Weekend Read: The First 10 Questions to Answer While Running on Ampere Altra-Based Instances

For this Weekend Read, we thought that we would start from the beginning with The First 10 Questions to Answer while Running on Ampere Altra-Based Instances

You are running your application on a new cloud instance or a server (or SUT, a system under test) and you notice there is a performance issue. Or you would like to ensure you are getting the best performance, given the system resources at your disposal. This document discusses some basic questions you should ask and ways to answer those questions.

Check it out and let us know what you think and what topics you would like to see in the future. Questions/Comments?
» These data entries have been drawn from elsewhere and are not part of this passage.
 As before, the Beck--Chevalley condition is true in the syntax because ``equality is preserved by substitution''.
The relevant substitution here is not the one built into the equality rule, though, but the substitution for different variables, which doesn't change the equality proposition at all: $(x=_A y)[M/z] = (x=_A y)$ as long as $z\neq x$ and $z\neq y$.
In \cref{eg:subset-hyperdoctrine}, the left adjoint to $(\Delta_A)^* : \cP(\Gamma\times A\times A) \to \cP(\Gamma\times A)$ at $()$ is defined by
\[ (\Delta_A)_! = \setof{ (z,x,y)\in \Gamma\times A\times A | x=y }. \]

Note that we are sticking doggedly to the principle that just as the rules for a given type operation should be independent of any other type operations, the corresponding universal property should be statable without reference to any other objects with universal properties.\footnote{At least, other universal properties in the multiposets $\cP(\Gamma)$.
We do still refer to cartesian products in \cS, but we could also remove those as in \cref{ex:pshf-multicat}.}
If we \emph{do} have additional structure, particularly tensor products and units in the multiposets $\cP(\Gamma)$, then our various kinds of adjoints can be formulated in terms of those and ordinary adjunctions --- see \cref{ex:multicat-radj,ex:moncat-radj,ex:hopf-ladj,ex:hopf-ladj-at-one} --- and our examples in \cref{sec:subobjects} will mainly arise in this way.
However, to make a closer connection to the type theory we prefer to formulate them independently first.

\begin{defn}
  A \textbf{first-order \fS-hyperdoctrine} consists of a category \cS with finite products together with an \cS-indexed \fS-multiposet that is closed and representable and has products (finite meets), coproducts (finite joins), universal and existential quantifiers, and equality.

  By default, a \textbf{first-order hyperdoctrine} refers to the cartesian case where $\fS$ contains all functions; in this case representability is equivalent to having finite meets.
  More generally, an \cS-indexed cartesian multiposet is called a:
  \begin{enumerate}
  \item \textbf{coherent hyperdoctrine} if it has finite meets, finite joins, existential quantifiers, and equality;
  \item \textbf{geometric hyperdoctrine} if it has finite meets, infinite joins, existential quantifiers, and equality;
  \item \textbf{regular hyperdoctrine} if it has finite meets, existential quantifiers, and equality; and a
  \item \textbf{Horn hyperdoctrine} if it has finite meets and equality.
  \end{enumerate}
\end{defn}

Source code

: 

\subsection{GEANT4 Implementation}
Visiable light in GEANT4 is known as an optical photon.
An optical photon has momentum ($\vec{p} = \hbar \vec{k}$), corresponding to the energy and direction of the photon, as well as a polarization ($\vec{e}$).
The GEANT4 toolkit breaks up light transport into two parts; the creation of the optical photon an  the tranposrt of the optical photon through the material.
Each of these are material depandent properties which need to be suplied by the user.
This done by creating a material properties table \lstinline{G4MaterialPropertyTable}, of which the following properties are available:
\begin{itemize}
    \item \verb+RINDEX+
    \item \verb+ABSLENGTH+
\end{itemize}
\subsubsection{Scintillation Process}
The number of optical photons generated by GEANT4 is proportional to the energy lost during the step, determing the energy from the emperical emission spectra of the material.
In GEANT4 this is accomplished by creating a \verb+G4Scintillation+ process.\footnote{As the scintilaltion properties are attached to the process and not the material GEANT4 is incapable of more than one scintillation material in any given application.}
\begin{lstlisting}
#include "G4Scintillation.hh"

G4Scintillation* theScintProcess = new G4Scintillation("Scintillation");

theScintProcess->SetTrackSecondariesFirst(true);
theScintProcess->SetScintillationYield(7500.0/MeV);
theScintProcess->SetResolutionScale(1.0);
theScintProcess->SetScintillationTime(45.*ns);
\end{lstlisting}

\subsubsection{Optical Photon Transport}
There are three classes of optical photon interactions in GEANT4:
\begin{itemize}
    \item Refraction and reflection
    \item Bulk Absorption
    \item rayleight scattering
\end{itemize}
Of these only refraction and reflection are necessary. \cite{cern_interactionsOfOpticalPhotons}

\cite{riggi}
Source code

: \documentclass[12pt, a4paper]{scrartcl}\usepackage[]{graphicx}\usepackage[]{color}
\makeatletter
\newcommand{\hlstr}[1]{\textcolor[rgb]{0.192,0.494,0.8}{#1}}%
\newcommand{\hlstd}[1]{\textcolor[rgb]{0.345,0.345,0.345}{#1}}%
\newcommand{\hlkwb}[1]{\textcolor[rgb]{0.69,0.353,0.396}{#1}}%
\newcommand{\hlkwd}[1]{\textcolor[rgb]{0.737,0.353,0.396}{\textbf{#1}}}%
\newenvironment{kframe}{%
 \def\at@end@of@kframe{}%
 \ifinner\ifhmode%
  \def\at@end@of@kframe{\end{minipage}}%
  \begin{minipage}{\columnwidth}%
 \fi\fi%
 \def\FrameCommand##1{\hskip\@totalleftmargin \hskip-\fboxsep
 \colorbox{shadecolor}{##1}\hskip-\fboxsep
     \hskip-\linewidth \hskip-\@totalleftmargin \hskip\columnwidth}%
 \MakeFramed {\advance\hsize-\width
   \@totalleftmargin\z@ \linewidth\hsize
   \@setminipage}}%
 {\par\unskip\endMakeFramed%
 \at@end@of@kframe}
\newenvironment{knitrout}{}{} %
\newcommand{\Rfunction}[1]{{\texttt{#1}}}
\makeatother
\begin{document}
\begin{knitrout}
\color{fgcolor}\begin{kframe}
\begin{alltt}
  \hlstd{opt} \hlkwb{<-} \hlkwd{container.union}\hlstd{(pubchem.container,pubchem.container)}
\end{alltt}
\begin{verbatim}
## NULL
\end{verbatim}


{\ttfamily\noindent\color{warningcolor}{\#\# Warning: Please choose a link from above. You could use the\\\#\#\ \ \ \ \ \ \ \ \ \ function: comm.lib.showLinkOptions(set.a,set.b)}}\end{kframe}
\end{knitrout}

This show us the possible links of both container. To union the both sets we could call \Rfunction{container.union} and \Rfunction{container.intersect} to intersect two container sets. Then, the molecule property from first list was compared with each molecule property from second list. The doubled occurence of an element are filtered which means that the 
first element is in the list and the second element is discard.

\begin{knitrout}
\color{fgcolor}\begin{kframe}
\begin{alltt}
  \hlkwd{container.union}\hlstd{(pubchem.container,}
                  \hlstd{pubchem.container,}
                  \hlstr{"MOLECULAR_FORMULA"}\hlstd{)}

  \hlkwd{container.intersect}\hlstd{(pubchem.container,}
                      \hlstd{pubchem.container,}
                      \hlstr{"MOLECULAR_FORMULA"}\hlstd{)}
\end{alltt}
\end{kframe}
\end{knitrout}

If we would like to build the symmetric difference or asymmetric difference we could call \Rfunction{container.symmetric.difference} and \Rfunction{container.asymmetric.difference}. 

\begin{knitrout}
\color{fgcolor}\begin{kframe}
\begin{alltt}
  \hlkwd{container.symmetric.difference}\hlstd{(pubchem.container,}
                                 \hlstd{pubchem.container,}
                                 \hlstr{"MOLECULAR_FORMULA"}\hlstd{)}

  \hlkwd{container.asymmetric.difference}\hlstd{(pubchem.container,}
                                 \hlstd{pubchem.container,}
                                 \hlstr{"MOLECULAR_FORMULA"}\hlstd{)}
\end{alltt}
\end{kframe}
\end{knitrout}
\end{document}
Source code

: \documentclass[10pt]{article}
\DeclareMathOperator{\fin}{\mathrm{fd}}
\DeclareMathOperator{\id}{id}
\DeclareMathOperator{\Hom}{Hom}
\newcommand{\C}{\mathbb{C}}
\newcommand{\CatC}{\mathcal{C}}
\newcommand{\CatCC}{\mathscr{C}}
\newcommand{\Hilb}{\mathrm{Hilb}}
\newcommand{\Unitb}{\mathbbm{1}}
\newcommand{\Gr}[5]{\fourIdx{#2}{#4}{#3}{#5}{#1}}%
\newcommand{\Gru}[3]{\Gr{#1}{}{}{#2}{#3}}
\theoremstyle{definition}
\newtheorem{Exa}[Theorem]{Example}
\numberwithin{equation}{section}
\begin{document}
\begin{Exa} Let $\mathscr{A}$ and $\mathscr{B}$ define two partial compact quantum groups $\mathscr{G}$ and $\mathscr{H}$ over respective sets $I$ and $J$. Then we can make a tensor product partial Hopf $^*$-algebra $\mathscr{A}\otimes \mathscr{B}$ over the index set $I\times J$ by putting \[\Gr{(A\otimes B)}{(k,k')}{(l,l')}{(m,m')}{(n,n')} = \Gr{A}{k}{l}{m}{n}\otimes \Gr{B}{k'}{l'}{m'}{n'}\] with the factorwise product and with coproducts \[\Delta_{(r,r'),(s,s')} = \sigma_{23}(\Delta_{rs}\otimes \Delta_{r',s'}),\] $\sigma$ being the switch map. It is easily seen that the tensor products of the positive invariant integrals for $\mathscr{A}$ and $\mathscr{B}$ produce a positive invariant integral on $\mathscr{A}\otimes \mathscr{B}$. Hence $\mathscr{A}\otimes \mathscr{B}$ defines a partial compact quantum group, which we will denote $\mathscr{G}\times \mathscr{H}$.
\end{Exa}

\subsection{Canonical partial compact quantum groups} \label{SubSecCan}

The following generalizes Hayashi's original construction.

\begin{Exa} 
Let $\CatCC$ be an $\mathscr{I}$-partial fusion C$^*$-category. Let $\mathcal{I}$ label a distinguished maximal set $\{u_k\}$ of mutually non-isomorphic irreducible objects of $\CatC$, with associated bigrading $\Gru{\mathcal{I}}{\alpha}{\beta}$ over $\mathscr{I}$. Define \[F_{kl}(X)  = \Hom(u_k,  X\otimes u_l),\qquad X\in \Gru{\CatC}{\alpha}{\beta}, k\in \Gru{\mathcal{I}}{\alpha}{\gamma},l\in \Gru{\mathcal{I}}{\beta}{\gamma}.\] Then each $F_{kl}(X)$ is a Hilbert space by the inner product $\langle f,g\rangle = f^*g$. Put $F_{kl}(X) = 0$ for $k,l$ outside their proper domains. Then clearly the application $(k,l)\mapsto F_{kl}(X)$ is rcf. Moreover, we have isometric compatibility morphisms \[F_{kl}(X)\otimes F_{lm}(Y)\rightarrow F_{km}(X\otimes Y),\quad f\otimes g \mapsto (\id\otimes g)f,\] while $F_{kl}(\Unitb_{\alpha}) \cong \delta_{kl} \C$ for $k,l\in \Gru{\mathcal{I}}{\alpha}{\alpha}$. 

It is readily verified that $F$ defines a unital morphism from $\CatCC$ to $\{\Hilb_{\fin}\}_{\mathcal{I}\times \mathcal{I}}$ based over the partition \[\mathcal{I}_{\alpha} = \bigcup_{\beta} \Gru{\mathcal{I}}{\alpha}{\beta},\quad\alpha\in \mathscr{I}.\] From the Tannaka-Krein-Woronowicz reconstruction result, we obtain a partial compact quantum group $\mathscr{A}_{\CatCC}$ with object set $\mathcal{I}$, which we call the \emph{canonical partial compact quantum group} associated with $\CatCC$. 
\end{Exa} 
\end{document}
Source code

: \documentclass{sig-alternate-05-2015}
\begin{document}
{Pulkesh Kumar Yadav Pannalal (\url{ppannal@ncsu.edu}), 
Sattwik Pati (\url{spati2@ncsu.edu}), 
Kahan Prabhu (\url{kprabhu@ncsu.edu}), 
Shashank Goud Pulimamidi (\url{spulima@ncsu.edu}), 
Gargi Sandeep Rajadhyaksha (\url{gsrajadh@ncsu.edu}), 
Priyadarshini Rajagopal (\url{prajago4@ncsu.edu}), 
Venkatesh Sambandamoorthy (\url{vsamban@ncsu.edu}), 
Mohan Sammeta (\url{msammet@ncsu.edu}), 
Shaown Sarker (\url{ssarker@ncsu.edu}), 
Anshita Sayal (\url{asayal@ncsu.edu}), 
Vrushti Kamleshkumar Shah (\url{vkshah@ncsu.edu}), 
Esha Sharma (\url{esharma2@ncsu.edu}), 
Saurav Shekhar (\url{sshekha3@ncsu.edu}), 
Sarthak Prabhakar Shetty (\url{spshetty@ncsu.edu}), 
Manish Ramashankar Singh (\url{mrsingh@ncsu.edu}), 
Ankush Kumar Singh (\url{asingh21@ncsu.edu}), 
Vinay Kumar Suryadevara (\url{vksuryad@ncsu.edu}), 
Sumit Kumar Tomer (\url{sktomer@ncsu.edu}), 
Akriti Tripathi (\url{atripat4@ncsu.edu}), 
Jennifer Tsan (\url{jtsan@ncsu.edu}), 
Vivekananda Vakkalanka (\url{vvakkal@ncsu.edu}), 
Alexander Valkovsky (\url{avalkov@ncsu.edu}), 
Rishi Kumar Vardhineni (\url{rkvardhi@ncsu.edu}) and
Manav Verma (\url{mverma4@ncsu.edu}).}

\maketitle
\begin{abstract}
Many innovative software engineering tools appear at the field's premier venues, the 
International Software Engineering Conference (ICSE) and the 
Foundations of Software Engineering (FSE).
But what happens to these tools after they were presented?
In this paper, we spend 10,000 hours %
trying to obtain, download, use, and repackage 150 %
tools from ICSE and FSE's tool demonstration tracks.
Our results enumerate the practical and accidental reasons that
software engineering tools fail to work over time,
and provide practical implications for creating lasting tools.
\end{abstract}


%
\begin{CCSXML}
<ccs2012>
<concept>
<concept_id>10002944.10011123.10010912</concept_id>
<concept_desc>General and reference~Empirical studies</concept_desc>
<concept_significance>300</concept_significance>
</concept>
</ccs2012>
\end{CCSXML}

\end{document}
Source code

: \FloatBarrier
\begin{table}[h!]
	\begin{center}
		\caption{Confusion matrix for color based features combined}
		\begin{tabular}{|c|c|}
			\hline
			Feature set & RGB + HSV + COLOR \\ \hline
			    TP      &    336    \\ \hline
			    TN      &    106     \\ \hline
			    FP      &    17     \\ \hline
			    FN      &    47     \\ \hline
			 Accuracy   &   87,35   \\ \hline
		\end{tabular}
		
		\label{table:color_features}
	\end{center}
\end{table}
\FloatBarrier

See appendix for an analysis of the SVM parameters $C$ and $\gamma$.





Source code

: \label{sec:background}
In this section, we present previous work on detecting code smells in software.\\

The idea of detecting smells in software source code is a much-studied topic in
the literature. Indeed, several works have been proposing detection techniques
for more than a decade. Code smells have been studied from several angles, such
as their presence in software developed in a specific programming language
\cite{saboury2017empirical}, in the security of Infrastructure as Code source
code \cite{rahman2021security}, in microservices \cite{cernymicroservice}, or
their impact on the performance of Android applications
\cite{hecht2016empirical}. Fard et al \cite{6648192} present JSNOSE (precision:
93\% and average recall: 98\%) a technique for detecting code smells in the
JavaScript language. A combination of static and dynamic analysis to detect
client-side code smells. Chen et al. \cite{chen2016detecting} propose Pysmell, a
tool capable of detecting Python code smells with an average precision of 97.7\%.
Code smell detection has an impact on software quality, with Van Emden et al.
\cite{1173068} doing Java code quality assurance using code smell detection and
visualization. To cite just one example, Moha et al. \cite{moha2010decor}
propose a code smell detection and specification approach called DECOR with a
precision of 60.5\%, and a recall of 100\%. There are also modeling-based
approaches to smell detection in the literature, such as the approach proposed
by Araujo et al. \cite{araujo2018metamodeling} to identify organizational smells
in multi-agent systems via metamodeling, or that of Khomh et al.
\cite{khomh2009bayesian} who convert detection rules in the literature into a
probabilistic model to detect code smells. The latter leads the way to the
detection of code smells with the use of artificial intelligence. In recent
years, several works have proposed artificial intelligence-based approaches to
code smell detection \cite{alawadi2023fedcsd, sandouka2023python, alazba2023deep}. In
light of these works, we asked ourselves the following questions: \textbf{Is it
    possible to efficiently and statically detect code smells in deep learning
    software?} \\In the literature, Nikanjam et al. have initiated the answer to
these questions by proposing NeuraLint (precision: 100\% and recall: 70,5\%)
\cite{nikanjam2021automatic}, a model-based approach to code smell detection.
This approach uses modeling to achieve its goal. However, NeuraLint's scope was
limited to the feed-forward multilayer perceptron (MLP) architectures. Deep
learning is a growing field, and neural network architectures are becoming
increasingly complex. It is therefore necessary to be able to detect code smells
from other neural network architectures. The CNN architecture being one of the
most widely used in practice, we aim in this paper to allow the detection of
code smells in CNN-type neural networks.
Put them below.

1 Like

To top and htop I would add glances which has a very nice display of lots of runtime information.

If you are running into NUMA issues consider CPU pinning, which forces a process to be in a specific NUMA domain. If you are fortunate your runtime has some built-in support for that.

A whole lot of job systems that you find in the real world (compilers, build systems, CI/CD operations) have single-threaded operations that will unreasonably slow down your very fast machine by stubbornly only using 1 core and leaving all the rest idle. The fundamental issue is Amdahl’s Law, which says that the speedup of a parallel system is limited by the slowest serial process. If your makefile, for example, has a hardcoded MAXCORES that’s low you have a fast system sitting idle.

I did a writeup a while back with some of these, based in part on my efforts to get acceptable performance out of an earlier generation of systems (before Ampere) where there were tons and tons of very slow cores. Good news for the Ampere side is that single-core perf on these systems is very respectable.

2 Likes

Another reason to consider pinning, aside from NUMA, is keeping use of the L2 cache contents that has taken cycles to populate. It avoids the latency of the caches having to refill as the scheduler moves a thread round the cores.

Tool #11 would be LinuxKI from HPE/Mark Ray. I just heard about it last week but will be putting it to use.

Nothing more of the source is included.